Children with amyoplastic arthrogryposis may have absent myotomes (e.g., biceps brachii, brachialis), leading to a lack of active elbow flexion and/or elbow extension contractures. In these cases, the long head of the triceps can be transferred through an extensile approach to the proximal volar ulna, improving both active and passive elbow flexion. Key technical considerations include patient selection, preservation of the long head's neurovascular pedicle, precise dissection of the radial and ulnar nerves, and safe tendon rerouting. This paper highlights technical details with a representative case example and an accompanying technique video. A 6-year-old patient with amyoplasia and absent active flexion underwent a long head of the triceps transfer. The procedure was documented with surgeon point-of-view high-definition footage to emphasize crucial technical steps.

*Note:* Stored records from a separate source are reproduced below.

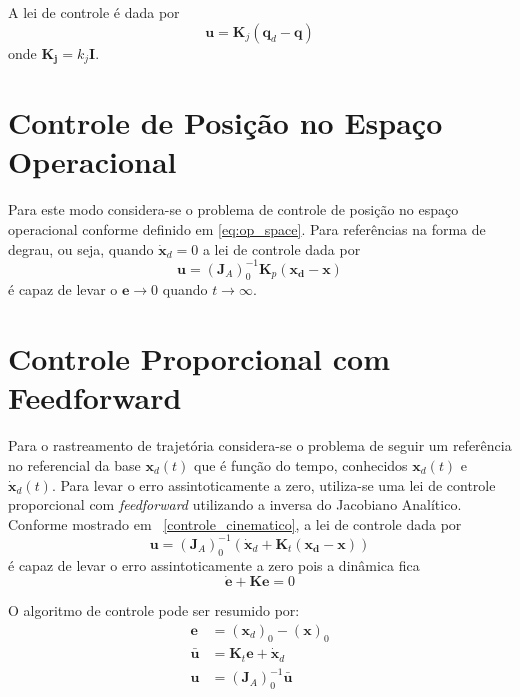 A lei de controle é dada por 
\begin{equation}
\bm{u} = \bm{K}_j (\bm{q}_d - \bm{q})
\end{equation}
onde $\bm{K_j} = k_j \bm{I}$.

\section{Controle de Posição no Espaço Operacional} \label{sec:pos_operacional}
Para este modo considera-se o problema de controle de posição no espaço operacional conforme definido em \ref{eq:op_space}. Para referências na forma de degrau, ou seja, quando $\dot{\bm{x}}_d = 0$ a lei de controle dada por
\begin{equation} \label{eq:lei_posicao}
\bm{u} = (\bm{J}_{A})_0^{-1} \bm{K}_p (\bm{x_d} - \bm{x})
\end{equation}
é capaz de levar o $\bm{e} \rightarrow 0$ quando $t \rightarrow \infty$.

\section{Controle Proporcional com Feedforward}
Para o rastreamento de trajetória considera-se o problema de seguir um referência no referencial da base $\bm{x}_d(t)$ que é função do tempo, conhecidos $\bm{x}_d(t)$ e $\bm{\dot{x}}_d(t)$. Para levar o erro assintoticamente a zero, utiliza-se uma lei de controle proporcional com \textit{feedforward} utilizando a inversa do Jacobiano Analítico. Conforme mostrado em ~\ref{controle_cinematico}, a lei de controle dada por 
\begin{equation}
\bm{u} = (\bm{J}_{A})_0^{-1} (\dot{\bm{x}}_d + \bm{K}_t (\bm{x_d} - \bm{x}))
\end{equation} 
é capaz de levar o erro assintoticamente a zero pois a dinâmica fica 
\begin{equation}
\dot{\bm{e}} + \bm{K} \bm{e} = 0
\end{equation}

O algoritmo de controle pode ser resumido por:
\begin{align}
\bm{e} &= (\bm{x}_d)_0 - (\bm{x})_0  \label{eq:error_pf}\\
\bm{\bar{u}} &= \bm{K}_t \bm{e} + \bm{\dot{x}}_d \\
\bm{u} &= (\bm{J}_A)_0^{-1} \bm{\bar{u}}
\end{align}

Passive and active elbow flexion improved at short-term follow-up and was sustained at 2 years.

Key concepts: (1)Elbow flexion can be improved through long head of triceps transfer in children with amyoplastic type of arthrogryposis.(2)Use of one head of the triceps adds elbow flexion and does not sacrifice elbow extension function as the medial and lateral heads of the triceps are preserved as elbow extensors.(3)Most children with arthrogryposis have demonstrated clinically that they can achieve selective control of the long head of the triceps to flex the elbow post-operatively, while relaxing the medial and lateral heads of the triceps for elbow extension.(4)The long head of the triceps originates from the scapula and has separate radial nerve branch proximal innervation allowing dissection away from the other two heads of the triceps.(5)Careful dissection and understanding of the anatomy of the three heads of the triceps is needed for successful surgical transfer of the long head of the triceps.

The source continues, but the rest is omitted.